Stored items:
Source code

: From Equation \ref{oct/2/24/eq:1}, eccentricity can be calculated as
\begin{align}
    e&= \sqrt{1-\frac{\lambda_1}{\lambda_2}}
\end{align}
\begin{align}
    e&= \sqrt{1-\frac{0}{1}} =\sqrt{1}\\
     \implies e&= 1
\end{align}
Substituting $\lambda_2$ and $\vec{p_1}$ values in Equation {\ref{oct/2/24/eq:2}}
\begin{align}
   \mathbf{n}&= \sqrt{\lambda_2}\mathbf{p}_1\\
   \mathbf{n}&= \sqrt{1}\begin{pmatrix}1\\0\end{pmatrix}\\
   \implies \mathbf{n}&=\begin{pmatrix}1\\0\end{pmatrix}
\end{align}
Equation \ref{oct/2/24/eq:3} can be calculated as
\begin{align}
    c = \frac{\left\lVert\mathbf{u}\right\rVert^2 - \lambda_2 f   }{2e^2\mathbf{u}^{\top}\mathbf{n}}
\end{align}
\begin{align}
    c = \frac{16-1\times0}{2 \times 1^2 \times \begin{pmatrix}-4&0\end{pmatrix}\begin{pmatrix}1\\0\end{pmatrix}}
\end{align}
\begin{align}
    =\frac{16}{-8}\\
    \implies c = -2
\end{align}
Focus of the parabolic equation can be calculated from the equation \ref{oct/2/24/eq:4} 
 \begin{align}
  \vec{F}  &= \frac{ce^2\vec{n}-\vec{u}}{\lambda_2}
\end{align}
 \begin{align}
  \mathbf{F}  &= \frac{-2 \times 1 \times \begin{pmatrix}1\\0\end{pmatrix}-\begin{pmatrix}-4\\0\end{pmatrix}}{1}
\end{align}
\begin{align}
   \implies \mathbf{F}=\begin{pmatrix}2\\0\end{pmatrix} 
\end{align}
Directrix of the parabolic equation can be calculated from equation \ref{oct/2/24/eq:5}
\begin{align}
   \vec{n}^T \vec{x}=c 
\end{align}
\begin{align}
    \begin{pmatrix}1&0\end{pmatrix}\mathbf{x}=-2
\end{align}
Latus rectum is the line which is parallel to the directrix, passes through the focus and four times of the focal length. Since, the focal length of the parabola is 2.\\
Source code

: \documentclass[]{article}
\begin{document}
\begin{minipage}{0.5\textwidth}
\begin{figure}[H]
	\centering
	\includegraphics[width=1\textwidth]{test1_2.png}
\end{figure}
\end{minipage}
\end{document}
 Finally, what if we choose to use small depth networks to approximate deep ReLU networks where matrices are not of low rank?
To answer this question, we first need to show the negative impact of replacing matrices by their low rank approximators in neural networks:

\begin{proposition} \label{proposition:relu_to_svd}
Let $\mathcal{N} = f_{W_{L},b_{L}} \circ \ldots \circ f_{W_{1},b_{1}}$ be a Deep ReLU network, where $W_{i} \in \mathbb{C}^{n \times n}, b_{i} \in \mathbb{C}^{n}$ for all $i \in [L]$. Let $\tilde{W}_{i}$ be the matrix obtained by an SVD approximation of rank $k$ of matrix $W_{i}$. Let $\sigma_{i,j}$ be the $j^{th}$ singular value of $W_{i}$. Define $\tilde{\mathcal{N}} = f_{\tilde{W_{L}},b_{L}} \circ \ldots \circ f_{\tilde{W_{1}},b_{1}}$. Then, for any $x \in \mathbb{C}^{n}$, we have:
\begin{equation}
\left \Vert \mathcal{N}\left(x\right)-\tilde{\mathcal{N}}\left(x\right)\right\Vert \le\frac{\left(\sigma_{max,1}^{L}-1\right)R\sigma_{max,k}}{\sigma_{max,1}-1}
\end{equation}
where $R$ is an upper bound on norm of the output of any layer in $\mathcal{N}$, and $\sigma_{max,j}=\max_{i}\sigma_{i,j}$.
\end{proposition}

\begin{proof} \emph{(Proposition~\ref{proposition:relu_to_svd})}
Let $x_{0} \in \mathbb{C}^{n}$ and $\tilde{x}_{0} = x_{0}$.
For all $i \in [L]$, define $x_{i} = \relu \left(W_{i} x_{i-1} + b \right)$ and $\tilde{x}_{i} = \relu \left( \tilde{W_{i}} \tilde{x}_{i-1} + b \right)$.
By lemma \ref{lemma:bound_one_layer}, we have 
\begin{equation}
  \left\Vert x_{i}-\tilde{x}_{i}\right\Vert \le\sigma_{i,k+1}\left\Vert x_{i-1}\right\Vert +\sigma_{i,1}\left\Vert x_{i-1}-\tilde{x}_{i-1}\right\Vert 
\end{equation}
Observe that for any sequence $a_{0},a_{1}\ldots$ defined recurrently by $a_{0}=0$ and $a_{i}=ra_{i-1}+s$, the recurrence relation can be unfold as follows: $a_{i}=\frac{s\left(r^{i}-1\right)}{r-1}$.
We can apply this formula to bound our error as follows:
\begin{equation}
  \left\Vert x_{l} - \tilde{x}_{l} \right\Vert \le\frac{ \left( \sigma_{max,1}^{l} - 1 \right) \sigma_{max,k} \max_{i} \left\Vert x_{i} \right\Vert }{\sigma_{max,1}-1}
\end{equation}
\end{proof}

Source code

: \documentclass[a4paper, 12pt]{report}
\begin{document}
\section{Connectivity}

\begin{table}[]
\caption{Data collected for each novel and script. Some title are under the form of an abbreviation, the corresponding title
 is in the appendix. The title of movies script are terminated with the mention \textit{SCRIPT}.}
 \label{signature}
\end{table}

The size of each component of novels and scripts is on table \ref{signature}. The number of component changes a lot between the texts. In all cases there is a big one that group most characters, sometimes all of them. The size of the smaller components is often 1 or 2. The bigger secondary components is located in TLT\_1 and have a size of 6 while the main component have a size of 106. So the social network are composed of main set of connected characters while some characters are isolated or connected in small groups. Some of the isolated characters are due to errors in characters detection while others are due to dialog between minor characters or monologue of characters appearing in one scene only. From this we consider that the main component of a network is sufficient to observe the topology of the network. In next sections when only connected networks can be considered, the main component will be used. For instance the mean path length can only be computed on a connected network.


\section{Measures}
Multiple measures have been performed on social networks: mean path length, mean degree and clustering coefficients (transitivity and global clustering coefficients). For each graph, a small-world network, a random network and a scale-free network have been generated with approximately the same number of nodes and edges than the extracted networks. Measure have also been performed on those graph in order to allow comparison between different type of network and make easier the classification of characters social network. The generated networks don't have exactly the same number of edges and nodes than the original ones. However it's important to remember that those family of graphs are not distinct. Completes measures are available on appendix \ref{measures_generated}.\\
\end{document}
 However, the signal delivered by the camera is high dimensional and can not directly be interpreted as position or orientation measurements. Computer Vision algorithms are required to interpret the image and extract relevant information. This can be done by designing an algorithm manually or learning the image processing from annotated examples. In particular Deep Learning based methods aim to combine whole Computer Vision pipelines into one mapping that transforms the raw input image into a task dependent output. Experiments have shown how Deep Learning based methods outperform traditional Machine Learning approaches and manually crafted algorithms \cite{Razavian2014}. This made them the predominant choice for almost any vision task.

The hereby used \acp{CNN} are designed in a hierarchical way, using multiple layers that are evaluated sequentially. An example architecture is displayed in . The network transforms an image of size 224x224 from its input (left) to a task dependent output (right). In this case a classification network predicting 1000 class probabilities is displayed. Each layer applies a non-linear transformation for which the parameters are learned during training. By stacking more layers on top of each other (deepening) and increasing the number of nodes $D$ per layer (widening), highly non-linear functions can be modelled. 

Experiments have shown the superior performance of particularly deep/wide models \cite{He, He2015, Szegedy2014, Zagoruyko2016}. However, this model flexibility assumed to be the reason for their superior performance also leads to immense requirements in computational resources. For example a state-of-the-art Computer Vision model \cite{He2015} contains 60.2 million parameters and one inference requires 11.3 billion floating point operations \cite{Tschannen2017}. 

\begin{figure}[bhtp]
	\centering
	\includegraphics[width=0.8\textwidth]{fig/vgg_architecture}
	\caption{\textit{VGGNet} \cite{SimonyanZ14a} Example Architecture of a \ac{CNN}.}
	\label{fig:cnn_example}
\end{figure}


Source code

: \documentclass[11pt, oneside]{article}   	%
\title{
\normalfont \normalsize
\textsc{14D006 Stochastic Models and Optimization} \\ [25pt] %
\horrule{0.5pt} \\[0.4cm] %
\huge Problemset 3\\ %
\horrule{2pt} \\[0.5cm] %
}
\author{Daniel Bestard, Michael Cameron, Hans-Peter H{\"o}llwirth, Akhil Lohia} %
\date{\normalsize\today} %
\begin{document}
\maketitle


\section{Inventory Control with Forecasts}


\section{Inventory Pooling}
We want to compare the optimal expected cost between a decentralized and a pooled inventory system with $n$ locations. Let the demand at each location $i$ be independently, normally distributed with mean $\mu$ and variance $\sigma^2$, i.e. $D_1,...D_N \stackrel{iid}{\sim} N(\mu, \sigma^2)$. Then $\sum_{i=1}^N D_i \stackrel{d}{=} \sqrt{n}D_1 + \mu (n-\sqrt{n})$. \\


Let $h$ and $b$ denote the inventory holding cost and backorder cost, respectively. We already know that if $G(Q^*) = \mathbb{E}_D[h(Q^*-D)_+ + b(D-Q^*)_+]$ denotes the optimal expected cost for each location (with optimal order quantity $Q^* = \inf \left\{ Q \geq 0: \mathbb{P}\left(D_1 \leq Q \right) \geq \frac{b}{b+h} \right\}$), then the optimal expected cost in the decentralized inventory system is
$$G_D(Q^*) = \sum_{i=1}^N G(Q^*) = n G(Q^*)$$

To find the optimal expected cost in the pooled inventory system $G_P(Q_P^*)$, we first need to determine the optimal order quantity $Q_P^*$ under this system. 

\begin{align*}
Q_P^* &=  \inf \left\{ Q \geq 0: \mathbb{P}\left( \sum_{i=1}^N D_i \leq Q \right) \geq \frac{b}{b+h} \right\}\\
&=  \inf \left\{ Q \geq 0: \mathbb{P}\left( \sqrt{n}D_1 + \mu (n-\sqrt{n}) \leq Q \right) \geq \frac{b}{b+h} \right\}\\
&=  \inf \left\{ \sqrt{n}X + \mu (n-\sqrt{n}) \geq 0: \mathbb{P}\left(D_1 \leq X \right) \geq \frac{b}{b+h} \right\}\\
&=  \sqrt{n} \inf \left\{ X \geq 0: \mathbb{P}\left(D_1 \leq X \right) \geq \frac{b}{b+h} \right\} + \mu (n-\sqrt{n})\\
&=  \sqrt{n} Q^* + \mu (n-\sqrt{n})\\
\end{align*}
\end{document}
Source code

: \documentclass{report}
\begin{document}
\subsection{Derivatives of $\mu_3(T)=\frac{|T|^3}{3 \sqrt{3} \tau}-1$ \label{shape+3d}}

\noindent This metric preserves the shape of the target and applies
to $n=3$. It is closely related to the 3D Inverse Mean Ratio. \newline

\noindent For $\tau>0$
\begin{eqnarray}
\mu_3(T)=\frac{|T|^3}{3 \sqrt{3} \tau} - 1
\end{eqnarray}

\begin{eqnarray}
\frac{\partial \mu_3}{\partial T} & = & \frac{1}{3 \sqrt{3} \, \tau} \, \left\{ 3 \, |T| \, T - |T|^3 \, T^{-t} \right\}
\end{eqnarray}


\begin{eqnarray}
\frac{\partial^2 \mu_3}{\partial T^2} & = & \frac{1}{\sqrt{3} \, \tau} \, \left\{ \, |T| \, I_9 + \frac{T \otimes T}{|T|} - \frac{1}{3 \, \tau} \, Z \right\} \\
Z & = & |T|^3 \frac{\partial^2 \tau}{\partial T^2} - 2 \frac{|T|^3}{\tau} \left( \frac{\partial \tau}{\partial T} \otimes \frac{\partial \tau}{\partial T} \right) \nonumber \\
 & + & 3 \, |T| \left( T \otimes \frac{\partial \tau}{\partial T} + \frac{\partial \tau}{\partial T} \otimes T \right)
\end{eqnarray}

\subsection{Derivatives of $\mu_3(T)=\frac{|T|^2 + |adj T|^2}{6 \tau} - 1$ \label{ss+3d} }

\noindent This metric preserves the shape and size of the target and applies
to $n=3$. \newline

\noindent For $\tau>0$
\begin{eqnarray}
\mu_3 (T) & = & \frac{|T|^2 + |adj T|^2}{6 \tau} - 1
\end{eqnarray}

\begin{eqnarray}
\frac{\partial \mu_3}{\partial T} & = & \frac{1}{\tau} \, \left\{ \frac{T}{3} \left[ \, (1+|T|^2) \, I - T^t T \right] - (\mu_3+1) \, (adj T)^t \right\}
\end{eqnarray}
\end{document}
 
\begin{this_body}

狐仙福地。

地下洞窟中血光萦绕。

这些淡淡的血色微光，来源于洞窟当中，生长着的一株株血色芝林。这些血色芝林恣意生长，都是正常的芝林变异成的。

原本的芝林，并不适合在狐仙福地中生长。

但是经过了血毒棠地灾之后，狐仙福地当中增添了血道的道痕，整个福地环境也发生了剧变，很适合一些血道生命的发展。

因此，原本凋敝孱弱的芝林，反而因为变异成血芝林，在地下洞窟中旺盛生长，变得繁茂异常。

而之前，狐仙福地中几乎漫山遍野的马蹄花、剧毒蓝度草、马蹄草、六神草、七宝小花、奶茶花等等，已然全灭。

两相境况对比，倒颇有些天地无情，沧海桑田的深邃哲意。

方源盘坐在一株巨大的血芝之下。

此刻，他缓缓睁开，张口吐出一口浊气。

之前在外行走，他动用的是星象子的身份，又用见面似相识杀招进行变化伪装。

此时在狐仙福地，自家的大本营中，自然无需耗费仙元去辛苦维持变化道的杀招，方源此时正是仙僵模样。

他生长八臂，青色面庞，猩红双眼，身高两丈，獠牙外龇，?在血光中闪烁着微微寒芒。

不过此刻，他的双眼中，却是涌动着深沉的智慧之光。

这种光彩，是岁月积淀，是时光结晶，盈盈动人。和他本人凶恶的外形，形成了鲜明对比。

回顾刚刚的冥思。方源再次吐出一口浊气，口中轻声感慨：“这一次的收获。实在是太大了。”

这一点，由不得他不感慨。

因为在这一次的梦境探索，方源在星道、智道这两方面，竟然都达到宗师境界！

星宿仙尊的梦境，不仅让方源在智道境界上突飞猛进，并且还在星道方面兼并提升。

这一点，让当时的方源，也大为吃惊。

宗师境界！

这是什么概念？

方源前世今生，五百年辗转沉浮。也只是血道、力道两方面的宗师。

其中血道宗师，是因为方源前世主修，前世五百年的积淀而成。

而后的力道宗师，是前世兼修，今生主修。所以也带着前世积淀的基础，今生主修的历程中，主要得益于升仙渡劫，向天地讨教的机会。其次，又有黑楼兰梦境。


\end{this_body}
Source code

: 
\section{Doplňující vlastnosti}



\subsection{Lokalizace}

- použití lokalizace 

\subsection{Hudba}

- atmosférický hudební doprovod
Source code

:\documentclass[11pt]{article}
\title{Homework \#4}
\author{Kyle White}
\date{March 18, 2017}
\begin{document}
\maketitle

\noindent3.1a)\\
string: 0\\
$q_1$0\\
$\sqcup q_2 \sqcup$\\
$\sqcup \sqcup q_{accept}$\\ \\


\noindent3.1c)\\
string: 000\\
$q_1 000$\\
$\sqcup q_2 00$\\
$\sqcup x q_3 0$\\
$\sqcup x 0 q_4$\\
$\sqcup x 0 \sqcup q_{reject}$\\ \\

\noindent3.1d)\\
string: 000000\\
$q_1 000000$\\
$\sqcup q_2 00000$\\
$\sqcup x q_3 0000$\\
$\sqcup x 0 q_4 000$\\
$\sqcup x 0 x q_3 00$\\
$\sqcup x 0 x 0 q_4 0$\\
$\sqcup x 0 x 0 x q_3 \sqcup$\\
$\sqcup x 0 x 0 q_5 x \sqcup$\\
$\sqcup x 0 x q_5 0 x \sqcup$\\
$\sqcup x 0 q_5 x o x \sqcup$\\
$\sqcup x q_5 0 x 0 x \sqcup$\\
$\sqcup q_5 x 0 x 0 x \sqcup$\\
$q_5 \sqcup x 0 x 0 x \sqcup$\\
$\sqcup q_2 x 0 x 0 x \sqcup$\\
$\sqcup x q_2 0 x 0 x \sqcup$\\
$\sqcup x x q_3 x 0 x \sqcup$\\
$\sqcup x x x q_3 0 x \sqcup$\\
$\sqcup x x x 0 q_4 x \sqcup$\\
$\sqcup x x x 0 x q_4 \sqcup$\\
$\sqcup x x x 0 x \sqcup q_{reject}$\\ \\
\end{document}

* _Work to be completed_:
Start at the line with "q_2 x 0 x 0 x \sqcup$\\" and stop at the end of the records. Write those lines out exactly and add nothing.

* _Result of the task_:
$\sqcup q_2 x 0 x 0 x \sqcup$\\
$\sqcup x q_2 0 x 0 x \sqcup$\\
$\sqcup x x q_3 x 0 x \sqcup$\\
$\sqcup x x x q_3 0 x \sqcup$\\
$\sqcup x x x 0 q_4 x \sqcup$\\
$\sqcup x x x 0 x q_4 \sqcup$\\
$\sqcup x x x 0 x \sqcup q_{reject}$\\ \\
\end{document}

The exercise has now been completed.